In the entries below, begin at the line that has "- @junk-temporary-prototypes/manager-api@7.0.8", stop after the line that has "Outils Réseau en Python", and output those lines exactly with no pictures.

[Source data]
════════════════════

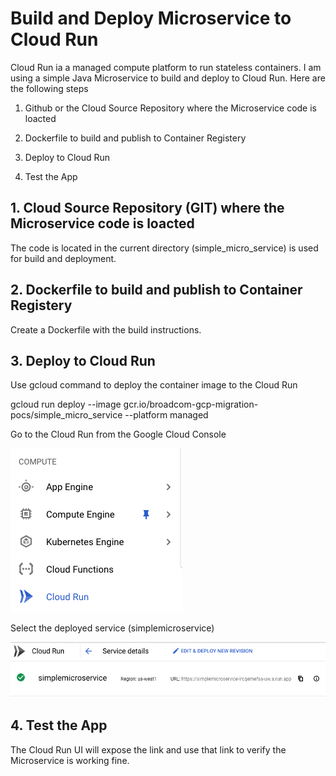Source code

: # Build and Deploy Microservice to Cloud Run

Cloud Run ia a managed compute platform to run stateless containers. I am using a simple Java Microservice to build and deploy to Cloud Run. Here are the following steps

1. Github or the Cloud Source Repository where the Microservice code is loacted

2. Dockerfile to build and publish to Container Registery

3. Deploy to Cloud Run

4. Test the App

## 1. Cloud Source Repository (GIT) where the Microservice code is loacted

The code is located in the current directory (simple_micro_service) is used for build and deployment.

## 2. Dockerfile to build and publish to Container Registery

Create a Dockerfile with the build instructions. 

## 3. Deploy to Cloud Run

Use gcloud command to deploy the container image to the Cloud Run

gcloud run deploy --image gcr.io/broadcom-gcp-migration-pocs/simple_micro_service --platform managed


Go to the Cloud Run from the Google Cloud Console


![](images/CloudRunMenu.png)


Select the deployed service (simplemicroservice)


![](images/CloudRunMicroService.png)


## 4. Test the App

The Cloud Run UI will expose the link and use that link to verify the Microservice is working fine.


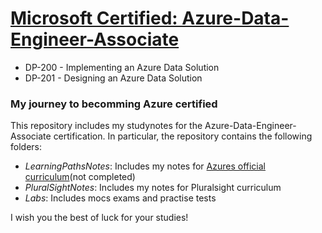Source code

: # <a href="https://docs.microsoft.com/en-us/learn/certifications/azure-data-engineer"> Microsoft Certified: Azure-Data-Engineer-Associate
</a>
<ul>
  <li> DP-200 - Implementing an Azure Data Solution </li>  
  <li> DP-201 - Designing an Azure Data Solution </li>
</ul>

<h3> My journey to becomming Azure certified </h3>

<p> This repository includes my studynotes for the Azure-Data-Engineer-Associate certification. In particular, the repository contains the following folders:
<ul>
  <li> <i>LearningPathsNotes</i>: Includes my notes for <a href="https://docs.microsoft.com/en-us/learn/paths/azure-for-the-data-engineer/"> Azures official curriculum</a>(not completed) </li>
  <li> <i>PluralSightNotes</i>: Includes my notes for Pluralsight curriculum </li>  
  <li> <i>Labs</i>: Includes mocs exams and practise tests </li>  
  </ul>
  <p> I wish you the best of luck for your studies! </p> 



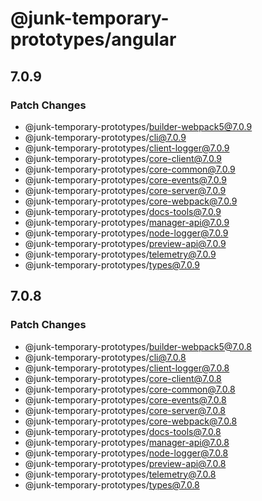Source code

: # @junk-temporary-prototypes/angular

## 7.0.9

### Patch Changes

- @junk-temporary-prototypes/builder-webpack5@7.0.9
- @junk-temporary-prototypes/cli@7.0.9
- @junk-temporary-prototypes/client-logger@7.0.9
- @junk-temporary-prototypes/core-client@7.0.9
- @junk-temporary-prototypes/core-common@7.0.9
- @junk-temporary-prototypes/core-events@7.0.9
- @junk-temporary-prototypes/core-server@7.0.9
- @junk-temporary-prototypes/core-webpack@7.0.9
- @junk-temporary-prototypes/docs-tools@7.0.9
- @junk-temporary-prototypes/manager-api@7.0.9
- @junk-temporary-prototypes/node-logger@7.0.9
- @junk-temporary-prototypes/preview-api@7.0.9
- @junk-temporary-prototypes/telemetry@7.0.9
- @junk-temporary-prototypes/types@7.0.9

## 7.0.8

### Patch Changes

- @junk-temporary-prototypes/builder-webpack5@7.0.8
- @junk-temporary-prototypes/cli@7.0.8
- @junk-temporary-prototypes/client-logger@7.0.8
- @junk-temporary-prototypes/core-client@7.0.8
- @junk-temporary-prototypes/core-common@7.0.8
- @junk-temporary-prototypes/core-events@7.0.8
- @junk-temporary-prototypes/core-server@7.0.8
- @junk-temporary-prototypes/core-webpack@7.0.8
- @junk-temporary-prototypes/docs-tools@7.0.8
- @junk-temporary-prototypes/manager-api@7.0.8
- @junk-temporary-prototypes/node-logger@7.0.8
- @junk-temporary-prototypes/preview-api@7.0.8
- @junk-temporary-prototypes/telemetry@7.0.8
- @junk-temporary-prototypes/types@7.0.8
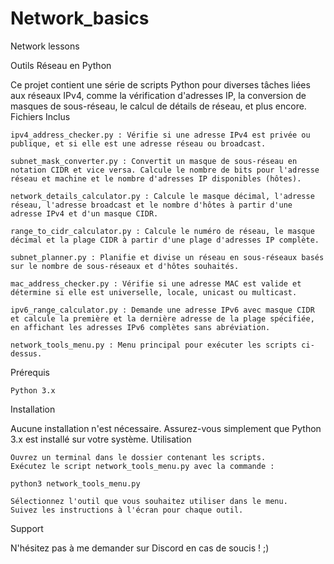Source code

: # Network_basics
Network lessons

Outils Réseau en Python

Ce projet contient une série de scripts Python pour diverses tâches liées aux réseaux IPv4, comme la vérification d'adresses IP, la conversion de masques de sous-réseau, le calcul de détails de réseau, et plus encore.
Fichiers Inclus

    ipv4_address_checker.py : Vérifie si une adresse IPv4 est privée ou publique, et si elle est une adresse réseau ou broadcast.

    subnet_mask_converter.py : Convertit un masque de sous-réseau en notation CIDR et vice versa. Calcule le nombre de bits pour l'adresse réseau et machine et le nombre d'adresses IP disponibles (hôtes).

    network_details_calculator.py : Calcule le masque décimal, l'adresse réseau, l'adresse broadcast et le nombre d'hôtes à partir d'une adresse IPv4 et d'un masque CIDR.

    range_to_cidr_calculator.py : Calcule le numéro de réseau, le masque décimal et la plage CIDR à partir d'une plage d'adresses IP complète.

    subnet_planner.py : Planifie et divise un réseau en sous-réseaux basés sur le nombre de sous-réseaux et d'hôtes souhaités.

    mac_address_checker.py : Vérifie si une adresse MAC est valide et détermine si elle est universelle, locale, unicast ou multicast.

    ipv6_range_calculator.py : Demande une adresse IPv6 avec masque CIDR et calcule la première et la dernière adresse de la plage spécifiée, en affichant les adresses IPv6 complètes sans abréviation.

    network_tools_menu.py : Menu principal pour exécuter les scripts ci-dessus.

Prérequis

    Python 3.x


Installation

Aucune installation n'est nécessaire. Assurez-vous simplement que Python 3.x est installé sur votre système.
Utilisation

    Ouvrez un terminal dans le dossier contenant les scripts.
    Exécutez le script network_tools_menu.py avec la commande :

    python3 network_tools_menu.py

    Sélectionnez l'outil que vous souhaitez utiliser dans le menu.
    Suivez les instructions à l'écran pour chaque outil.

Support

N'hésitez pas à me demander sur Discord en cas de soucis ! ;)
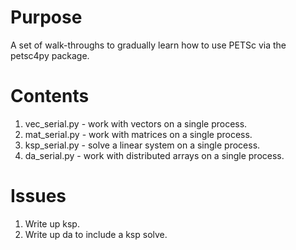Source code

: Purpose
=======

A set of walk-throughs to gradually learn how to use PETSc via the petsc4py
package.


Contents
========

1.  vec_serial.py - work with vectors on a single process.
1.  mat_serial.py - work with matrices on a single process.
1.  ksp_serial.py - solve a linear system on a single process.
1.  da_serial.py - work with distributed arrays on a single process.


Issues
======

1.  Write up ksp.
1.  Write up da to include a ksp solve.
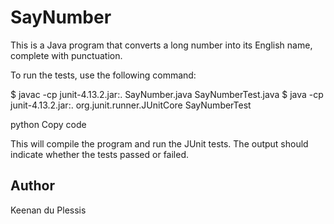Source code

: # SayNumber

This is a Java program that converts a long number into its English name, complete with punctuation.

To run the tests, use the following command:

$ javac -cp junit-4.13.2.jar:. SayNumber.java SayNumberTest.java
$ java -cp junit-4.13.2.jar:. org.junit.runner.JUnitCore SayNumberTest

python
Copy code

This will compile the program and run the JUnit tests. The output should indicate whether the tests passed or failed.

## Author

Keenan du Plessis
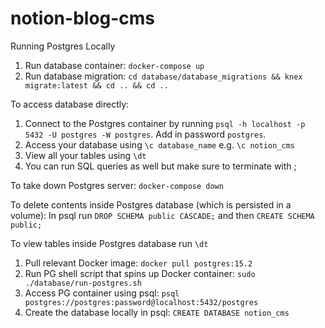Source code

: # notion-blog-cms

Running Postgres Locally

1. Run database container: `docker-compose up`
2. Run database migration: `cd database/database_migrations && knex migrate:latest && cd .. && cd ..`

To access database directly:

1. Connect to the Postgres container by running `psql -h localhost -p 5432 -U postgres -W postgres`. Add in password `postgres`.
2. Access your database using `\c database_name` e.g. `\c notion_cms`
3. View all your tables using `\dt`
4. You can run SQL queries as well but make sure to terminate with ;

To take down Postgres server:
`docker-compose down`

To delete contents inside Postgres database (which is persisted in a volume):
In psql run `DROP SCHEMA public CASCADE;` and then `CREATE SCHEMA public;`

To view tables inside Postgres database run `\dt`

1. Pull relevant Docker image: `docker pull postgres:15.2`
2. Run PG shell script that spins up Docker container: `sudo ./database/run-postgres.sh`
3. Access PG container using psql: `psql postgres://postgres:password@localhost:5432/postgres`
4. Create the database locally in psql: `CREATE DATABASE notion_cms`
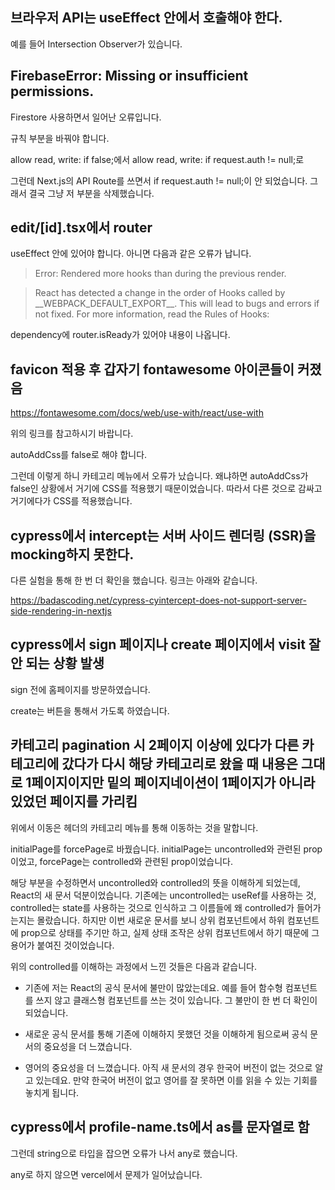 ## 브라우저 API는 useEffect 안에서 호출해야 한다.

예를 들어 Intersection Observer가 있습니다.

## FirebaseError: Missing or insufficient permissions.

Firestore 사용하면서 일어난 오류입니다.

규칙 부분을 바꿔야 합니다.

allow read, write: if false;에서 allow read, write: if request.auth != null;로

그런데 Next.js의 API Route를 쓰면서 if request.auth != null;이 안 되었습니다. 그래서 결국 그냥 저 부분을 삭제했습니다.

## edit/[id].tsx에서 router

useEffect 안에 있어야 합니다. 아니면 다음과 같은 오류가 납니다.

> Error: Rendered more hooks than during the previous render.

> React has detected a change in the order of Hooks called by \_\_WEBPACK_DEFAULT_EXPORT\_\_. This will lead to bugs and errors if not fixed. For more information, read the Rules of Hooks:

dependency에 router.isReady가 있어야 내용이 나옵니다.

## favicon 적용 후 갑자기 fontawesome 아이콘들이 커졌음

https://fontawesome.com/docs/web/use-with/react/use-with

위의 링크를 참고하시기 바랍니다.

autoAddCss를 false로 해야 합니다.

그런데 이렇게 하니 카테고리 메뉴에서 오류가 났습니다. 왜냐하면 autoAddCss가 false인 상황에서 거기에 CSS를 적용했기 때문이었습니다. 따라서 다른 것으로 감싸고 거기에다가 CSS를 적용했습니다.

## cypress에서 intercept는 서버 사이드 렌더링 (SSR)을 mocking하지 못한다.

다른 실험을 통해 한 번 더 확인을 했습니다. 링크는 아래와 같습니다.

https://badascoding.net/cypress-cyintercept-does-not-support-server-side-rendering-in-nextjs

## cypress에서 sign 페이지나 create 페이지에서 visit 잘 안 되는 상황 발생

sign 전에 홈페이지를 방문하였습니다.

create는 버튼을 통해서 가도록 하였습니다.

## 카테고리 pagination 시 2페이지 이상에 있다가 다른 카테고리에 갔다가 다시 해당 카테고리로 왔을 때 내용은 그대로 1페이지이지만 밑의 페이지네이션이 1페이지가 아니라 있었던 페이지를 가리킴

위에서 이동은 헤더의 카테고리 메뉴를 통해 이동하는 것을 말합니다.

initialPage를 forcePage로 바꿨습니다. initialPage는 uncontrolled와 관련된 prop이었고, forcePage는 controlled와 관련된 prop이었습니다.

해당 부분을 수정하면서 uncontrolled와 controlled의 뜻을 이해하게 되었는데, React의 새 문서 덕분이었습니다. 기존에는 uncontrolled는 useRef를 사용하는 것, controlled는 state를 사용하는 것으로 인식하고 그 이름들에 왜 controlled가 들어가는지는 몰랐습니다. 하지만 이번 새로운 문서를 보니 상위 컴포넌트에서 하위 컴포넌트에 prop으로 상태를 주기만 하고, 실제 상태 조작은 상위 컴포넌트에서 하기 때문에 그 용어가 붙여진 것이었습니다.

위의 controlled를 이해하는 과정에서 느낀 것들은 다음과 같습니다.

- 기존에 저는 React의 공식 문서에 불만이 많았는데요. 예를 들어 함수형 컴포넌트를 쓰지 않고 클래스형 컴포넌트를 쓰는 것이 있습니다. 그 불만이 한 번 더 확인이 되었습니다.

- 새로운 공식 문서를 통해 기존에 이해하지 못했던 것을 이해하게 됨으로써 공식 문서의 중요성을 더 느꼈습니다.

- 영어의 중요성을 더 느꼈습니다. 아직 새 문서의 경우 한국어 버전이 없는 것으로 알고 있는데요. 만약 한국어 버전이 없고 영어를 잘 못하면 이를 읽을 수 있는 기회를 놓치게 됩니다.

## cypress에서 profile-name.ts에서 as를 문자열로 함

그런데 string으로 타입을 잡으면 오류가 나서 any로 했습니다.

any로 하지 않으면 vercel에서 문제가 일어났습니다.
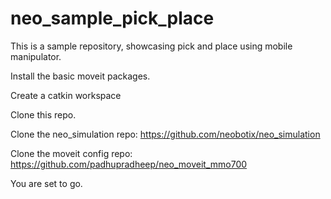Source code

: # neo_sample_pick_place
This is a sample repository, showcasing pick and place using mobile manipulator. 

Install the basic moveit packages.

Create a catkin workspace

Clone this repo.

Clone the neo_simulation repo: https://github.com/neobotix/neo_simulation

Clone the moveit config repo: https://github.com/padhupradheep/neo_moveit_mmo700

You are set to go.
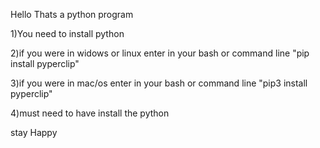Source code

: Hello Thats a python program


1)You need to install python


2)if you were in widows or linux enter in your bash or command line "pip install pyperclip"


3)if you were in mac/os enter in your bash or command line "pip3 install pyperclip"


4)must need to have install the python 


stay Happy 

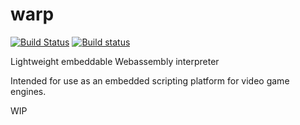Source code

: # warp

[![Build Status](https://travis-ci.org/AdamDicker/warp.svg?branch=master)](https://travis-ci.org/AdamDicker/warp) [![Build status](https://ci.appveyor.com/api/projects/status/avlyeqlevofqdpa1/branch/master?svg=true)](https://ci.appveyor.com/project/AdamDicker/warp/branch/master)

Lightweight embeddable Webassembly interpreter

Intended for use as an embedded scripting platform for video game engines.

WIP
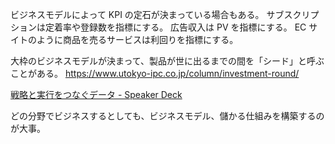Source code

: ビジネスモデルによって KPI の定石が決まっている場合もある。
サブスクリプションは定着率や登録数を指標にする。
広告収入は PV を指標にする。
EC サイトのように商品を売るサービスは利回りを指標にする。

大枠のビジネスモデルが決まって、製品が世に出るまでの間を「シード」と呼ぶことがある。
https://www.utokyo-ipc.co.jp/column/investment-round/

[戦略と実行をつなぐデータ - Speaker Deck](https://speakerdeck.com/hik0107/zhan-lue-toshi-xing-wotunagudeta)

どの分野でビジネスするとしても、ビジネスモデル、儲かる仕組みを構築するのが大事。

════════════════════

# [Answer to this problem]
- @junk-temporary-prototypes/manager-api@7.0.8
- @junk-temporary-prototypes/node-logger@7.0.8
- @junk-temporary-prototypes/preview-api@7.0.8
- @junk-temporary-prototypes/telemetry@7.0.8
- @junk-temporary-prototypes/types@7.0.8
Source code

: # Network_basics
Network lessons

Outils Réseau en Python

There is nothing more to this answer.